● EXERCISE OBJECTIVE: Whenever the string "Rationale" appears in a line below, please copy the line out.

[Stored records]

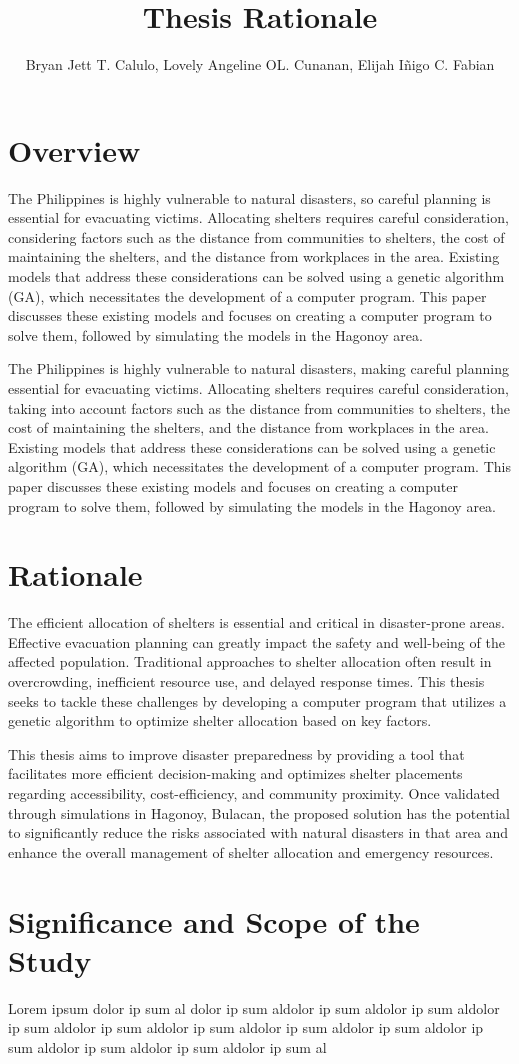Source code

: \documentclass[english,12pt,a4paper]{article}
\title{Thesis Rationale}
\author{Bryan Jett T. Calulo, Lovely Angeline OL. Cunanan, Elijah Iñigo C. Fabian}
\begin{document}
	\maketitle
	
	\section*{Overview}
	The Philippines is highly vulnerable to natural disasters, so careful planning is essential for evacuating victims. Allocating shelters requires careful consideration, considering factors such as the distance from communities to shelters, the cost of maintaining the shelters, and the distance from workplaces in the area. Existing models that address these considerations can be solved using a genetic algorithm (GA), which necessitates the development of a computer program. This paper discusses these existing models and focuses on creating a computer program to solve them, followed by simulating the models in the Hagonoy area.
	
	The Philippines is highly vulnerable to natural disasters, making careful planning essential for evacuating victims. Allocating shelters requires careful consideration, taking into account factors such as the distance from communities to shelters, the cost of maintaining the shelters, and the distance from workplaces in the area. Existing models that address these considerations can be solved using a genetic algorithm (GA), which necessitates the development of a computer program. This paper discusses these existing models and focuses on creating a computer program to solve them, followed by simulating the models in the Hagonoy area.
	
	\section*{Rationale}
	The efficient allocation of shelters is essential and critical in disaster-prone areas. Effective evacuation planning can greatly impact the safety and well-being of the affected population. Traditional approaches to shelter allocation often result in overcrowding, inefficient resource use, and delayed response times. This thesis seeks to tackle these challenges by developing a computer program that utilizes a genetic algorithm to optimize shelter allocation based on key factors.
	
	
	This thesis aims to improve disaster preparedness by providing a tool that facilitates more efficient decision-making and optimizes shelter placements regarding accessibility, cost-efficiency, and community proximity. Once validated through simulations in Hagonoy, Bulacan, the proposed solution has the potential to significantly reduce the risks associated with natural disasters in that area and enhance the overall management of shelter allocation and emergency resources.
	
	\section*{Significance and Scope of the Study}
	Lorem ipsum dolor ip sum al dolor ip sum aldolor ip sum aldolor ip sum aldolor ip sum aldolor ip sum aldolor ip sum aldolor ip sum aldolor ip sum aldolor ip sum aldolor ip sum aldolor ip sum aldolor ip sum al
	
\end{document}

● RESULT:
\title{Thesis Rationale}
	\section*{Rationale}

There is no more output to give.